Physik12.07.2016

Ein beinahe magischer Blick ins Gehirn


Synapsen und ihre molekularbiologischen Details sind eigentlich zu klein für eine Untersuchung mit dem Lichtmikroskop. Forschende der Uni Freiburg haben nun aber eine Methode angewendet, dank der man trotzdem einzelne Proteine bei den Verbindungen der Nervenzellen „sehen“ kann. Das eröffnet neue Möglichkeiten bei der Untersuchung von Lern- und Erinnerungsvorgängen.


Frappanter Unterschied zwischen den Aufnahmen A.1 bis D.1 mit dem herkömmlichen Lichtmikroskop und den Bildern A.2. bis D.2. mit dem hochauflösenden Mikroskop. Die Super Resolution Microscopy zeigt feinste Details der Synapsen im Gehirn einer Drosophila-Fliege und ermöglich Studien auf molekularer Ebene.

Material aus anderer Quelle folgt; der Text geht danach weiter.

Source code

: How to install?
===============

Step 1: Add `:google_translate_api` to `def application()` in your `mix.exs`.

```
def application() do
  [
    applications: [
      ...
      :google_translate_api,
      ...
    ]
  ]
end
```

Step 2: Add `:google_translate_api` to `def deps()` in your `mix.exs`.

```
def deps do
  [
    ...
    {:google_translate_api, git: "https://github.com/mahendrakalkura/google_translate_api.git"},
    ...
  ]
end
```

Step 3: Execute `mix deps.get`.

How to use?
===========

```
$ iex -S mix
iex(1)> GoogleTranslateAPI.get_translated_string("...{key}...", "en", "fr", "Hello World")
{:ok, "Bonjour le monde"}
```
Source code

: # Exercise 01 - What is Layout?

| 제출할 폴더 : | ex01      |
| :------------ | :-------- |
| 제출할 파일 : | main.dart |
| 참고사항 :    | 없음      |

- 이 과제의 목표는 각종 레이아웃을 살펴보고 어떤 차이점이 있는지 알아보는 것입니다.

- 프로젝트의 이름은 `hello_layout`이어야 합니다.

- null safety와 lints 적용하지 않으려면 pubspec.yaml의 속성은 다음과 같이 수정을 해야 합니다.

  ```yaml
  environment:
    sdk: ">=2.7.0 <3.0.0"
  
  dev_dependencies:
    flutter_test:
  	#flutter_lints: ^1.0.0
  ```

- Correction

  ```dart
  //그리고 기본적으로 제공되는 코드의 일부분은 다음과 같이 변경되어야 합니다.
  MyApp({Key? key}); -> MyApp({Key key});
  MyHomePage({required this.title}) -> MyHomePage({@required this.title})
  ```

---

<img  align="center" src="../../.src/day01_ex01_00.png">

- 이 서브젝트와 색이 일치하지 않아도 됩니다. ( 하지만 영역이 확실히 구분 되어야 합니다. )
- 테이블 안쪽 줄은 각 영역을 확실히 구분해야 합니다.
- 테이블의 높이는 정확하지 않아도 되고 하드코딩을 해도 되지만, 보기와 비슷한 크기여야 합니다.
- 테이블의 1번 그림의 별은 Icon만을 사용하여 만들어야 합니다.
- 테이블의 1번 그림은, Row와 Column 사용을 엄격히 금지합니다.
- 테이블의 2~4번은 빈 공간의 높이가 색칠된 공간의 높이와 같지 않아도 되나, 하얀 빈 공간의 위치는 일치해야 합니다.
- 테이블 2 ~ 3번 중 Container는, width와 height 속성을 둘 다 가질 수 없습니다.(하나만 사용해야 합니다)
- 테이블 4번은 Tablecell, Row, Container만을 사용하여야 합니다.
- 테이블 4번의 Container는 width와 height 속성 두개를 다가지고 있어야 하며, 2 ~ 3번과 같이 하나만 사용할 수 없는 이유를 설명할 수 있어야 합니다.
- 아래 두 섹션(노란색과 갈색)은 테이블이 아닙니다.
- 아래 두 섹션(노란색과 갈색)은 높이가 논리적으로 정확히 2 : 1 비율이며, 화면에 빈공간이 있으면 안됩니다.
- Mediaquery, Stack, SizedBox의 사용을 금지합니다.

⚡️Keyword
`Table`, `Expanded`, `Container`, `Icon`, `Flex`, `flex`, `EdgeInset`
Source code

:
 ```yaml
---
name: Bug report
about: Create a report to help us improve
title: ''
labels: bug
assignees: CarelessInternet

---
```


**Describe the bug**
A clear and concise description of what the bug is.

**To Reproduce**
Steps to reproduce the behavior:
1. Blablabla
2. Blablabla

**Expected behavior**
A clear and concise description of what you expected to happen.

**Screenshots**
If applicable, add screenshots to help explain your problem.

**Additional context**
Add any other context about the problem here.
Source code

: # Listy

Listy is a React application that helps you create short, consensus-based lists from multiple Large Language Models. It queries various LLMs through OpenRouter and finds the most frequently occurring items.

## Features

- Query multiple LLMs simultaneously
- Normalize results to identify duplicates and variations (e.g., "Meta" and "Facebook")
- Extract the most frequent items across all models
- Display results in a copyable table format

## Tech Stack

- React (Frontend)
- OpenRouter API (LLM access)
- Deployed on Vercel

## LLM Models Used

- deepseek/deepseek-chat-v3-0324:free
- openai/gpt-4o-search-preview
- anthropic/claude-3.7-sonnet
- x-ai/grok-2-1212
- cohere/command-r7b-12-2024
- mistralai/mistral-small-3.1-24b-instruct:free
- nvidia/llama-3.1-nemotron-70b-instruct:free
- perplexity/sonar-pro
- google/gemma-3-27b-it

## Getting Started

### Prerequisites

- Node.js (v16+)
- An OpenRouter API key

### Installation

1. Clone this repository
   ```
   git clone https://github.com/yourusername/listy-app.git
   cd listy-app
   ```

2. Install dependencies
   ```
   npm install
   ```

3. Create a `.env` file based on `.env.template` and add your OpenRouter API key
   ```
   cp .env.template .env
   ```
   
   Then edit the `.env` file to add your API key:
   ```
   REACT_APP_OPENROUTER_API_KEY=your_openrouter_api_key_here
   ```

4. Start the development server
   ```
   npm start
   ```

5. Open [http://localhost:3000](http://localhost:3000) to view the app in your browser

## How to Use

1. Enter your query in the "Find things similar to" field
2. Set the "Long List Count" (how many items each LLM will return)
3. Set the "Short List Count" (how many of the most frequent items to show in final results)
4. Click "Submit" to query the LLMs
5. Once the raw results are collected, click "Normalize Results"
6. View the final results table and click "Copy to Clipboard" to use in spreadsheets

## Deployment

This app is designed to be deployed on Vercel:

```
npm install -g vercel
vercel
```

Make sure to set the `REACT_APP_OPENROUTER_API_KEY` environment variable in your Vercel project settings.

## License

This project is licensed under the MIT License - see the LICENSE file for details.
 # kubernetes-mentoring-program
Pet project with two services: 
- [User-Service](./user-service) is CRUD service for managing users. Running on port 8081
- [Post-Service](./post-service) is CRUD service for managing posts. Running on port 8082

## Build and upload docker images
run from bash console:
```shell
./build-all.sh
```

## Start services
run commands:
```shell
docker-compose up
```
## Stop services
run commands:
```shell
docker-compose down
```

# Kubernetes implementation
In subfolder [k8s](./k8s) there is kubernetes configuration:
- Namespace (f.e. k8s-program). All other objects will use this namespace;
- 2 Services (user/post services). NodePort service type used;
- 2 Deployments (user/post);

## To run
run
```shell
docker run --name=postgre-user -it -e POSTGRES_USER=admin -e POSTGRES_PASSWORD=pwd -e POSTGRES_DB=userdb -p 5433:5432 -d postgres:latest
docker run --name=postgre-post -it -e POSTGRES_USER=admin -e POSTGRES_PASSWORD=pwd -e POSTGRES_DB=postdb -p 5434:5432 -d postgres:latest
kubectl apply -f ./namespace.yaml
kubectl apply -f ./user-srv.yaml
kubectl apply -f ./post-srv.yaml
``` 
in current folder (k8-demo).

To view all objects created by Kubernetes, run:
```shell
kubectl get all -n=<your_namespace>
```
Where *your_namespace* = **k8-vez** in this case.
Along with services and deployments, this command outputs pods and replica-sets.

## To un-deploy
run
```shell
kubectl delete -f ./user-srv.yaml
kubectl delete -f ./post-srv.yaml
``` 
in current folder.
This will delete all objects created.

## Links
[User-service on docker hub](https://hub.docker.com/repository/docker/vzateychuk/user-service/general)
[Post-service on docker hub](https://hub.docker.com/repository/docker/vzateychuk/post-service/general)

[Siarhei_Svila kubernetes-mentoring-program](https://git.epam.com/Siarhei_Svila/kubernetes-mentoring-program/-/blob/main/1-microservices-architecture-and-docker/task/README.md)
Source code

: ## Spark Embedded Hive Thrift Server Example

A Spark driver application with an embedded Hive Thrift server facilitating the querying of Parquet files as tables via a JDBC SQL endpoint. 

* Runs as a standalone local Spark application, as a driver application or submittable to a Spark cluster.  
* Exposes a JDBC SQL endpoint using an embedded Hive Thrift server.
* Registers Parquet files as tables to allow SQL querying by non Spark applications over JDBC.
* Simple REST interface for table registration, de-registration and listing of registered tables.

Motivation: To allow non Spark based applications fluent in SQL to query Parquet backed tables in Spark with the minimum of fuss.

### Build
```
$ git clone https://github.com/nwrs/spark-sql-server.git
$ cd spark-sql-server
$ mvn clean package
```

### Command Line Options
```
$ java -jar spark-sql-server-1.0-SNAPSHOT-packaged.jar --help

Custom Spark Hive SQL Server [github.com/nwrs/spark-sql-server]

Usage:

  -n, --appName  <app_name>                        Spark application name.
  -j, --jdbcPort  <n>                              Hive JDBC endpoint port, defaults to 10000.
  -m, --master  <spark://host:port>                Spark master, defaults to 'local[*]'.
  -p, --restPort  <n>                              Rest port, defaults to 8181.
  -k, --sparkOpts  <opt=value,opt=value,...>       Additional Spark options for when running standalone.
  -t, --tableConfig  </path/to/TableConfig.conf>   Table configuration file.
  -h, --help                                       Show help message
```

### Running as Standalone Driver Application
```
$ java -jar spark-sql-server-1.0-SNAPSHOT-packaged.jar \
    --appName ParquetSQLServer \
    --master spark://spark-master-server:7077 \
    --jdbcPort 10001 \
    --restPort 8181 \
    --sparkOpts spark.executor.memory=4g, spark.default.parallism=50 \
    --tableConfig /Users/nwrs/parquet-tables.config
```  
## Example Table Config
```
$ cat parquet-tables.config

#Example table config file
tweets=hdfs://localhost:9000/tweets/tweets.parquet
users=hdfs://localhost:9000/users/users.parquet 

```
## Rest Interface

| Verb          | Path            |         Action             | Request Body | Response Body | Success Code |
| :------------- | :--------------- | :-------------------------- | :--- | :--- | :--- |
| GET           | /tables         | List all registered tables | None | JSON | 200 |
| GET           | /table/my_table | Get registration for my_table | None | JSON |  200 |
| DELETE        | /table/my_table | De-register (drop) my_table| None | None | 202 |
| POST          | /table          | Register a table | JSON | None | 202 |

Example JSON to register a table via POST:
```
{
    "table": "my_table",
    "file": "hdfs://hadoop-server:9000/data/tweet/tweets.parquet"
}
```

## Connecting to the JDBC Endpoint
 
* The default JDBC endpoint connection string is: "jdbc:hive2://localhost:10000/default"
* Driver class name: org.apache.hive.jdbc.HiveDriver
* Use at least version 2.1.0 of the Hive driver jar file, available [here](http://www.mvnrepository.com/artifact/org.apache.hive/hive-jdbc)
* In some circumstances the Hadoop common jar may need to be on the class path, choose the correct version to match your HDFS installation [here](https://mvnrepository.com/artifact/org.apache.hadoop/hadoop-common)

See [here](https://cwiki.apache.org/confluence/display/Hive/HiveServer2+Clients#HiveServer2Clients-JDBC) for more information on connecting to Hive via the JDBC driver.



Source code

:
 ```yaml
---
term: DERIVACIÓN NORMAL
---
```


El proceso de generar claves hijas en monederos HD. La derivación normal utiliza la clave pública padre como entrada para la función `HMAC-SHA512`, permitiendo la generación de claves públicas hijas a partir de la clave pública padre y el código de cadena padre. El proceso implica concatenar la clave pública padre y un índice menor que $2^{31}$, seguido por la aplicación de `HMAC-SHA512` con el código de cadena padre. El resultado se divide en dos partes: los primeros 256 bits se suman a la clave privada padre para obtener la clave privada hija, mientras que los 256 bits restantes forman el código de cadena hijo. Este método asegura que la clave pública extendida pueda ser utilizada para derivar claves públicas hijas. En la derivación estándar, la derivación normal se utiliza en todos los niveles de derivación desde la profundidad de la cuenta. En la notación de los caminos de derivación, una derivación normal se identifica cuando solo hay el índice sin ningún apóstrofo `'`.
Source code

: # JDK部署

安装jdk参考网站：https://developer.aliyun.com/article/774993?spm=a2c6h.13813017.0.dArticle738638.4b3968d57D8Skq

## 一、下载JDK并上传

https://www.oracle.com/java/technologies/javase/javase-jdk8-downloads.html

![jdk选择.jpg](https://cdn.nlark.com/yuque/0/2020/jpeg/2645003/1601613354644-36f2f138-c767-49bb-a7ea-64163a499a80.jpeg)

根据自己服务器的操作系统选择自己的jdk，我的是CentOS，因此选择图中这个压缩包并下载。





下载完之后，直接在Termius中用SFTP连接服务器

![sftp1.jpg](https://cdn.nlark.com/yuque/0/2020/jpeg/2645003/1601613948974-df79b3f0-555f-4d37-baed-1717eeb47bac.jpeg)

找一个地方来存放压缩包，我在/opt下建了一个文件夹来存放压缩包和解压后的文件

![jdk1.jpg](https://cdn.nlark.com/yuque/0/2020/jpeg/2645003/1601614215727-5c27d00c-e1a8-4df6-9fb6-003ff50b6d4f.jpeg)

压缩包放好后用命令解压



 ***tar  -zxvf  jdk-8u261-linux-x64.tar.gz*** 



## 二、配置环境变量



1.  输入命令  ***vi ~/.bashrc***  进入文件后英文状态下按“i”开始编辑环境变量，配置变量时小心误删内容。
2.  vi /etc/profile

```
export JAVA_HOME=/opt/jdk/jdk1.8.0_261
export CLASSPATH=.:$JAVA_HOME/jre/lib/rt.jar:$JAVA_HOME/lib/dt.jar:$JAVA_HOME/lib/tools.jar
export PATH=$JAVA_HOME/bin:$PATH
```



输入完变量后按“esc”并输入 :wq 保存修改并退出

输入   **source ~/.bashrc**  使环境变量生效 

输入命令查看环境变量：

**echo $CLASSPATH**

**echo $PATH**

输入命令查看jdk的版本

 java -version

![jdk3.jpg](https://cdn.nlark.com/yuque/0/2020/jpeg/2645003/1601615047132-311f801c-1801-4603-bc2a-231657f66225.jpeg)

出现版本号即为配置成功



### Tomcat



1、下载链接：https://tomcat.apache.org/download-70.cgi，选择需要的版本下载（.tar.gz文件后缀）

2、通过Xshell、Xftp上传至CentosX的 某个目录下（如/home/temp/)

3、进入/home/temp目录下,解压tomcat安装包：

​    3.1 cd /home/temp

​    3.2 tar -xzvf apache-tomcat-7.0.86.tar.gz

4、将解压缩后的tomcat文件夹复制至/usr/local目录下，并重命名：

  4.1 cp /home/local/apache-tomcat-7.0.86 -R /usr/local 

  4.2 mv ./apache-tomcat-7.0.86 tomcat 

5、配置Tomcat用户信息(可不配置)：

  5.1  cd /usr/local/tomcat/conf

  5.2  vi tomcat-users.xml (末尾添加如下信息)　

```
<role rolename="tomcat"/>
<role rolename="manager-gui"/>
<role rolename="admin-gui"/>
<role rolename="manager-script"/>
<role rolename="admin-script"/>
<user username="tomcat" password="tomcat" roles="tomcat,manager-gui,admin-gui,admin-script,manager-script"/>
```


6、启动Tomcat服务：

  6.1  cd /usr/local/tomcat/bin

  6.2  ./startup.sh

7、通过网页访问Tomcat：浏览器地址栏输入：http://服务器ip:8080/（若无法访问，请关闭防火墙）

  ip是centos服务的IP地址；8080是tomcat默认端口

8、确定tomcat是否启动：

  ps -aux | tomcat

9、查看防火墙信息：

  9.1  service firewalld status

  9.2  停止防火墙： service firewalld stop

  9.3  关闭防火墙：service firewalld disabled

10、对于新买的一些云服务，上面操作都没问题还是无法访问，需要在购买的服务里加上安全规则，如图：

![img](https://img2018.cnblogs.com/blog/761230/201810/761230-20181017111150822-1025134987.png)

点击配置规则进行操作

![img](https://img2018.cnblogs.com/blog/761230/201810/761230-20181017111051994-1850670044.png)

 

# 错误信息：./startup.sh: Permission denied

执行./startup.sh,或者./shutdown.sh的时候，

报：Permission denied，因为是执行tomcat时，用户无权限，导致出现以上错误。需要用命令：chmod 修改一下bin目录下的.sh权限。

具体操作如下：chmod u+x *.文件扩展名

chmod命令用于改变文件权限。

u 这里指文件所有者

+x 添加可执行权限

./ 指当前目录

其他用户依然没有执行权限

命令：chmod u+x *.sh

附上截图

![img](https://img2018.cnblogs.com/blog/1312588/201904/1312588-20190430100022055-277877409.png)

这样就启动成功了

Man würde ja nur allzu gerne mal einen Blick in eine menschliche Zelle werfen, in die unendlich komplexe und verschachtelte Maschinerie, die den Körper am Laufen hält. Hinunterzoomen bis auf molekulare Ebene, um zu sehen, wie Proteine und andere Zellbestandteile ihre Arbeit tun. Aber auch mit Hilfe der tollsten Vergrösserungen ist es leider nicht möglich, die biochemischen Akteure in den Blick zu nehmen, aus grundlegenden physikalischen Gründen – die Moleküle sind schlicht zu klein. Was man mit einem Mikroskop beobachten will, muss grösser sein als die Wellenlänge des Lichts: dieses Dogma schien in Stein gemeisselt, wie etwa die Lichtgeschwindigkeit als kosmisches Tempolimit.

Die Glanzidee
Forschenden der Universität Freiburg ist es nun dennoch gelungen, feinste Protein-Details in Synapsen von Drosophila-Fliegen sichtbar zu machen. Sind sie physikalische Magier? Weit gefehlt: Sie bedienen sich einer Technologie, die vor zwei Jahren sogar mit dem Nobelpreis geadelt worden ist, und passten sie so an, dass sie damit eine wichtige molekulare Schaltstelle des Gehirns beobachten konnten. Wie man seit einigen Jahren weiss, kann mit der sogenannten Super resolution microscopy die magische Auflösungsgrenze tatsächlich umgangen werden, indem einzelne Moleküle, die eigentlich zu nah beieinanderliegen würden, abwechselnd zum Leuchten gebracht werden. „Mit genetischen Werkzeugen haben wir dafür gesorgt, dass nur eine ganz kleine Anzahl von Neuronen die leuchtenden Synapsen-Proteine besitzen“, erklärt Isabelle Spühler, die Hauptautorin der Studie. So sieht man plötzlich Details statt eines unscharfen Flecks.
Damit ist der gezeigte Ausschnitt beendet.